He was hired initially to help him to write a complicated non-fiction book on women. Who but a woman would know how to do that; indeed, the work was so successful she completed two novels using his name. Then she ended up writing a multitude of newspaper columns under the false name. I've often wondered if our local history writer does not write his own columns, as I've asked him for more details of something he wrote but did not remember any of it. Strange, gets stranger. This non-hip person is writing about things he would never notice in his lifetime, and you have to wonder if he is just the 'front', the frosting on the cake. Once I called him to task about writing something about the KKK, of which he knew nothing; thus, I went to the small library where the Klan was started after the Civil War and copied the short history as written by the wife of a newspaper editor. It meant nothing to him, and he contributed it to the local historical society.

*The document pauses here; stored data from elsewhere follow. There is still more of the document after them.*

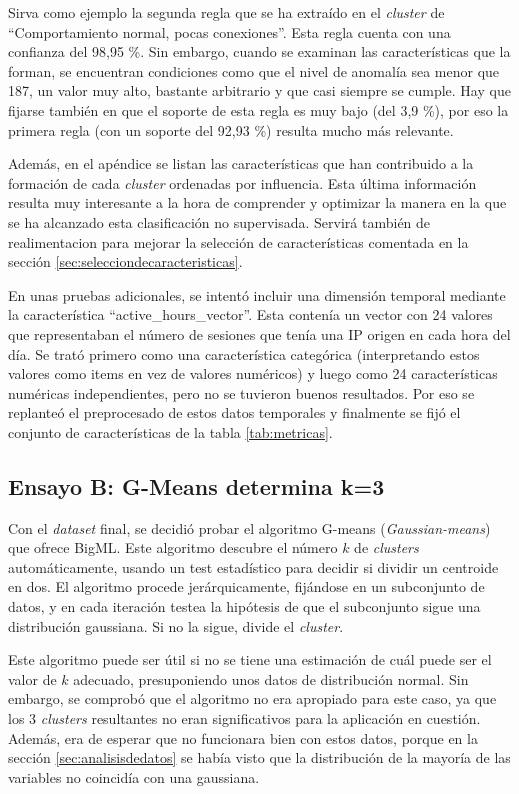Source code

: Sirva como ejemplo la segunda regla que se ha extraído en el \emph{cluster} de ``Comportamiento normal, pocas conexiones''.
Esta regla cuenta con una confianza del 98,95 \%.
Sin embargo, cuando se examinan las características que la forman, se encuentran condiciones como que el nivel de anomalía sea menor que 187,
un valor muy alto, bastante arbitrario y que casi siempre se cumple.
Hay que fijarse también en que el soporte de esta regla es muy bajo (del 3,9 \%), por eso la primera regla (con un soporte del 92,93 \%) resulta mucho más relevante.

Además, en el apéndice se listan las características que han contribuido a la formación de cada \emph{cluster} ordenadas por influencia.
Esta última información resulta muy interesante a la hora de comprender y optimizar la manera en la que se ha alcanzado esta clasificación no supervisada.
Servirá también de realimentacion para mejorar la selección de características comentada en la sección \ref{sec:selecciondecaracteristicas}.

En unas pruebas adicionales, se intentó incluir una dimensión temporal mediante la característica ``active\_hours\_vector''.
Esta contenía un vector con 24 valores que representaban el número de sesiones que tenía una IP origen en cada hora del día.
Se trató primero como una característica categórica (interpretando estos valores como items en vez de valores numéricos) y luego como 24 características numéricas independientes,
pero no se tuvieron buenos resultados.
Por eso se replanteó el preprocesado de estos datos temporales y finalmente se fijó el conjunto de características de la tabla \ref{tab:metricas}.

\subsection{Ensayo B: G-Means determina k=3}\label{subsec:ensayoB}

Con el \emph{dataset} final, se decidió probar el algoritmo G-means (\emph{Gaussian-means}) que ofrece BigML.
Este algoritmo descubre el número $k$ de \emph{clusters} automáticamente, usando un test estadístico para decidir si dividir un centroide en dos.
El algoritmo procede jerárquicamente, fijándose en un subconjunto de datos, y en cada iteración testea la hipótesis de que el subconjunto sigue una distribución gaussiana.
Si no la sigue, divide el \emph{cluster}.

Este algoritmo puede ser útil si no se tiene una estimación de cuál puede ser el valor de $k$ adecuado, presuponiendo unos datos de distribución normal.
Sin embargo, se comprobó que el algoritmo no era apropiado para este caso, ya que los 3 \emph{clusters} resultantes no eran significativos para la aplicación en cuestión.
Además, era de esperar que no funcionara bien con estos datos, porque en la sección \ref{sec:analisisdedatos} se había visto que la distribución de la mayoría de las variables no coincidía con una gaussiana.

Jennie was caught in a web of deceit. Ghostwriters don't usually reveal themselves, wrote Joyce JOhnson, on the back cover of this book. Frances thinks it to be 'the oldest profession,' but it seems I remember some seedy occupation being called that, and the two don't make good bedfellows.

We are all aware that the U. S. presidents have all had speech writers. Kennedy's "Ask Not What Your Country Can Do For You" was not his thoughts at all, but he took credit for them. Sometimes, when first beginning, women writers have taken false names until they become well-known in their own personna. Then they re-release the early writings.

She is a Scottish Presbyterian; the local an Americanized one. Perhaps there is something in their ritual and beliefs which lead these people astray. Baptists would not do that; they're not smart enough. And we Methodists would never let it enter our minds. Why, St. Paul would condemn us all to hell.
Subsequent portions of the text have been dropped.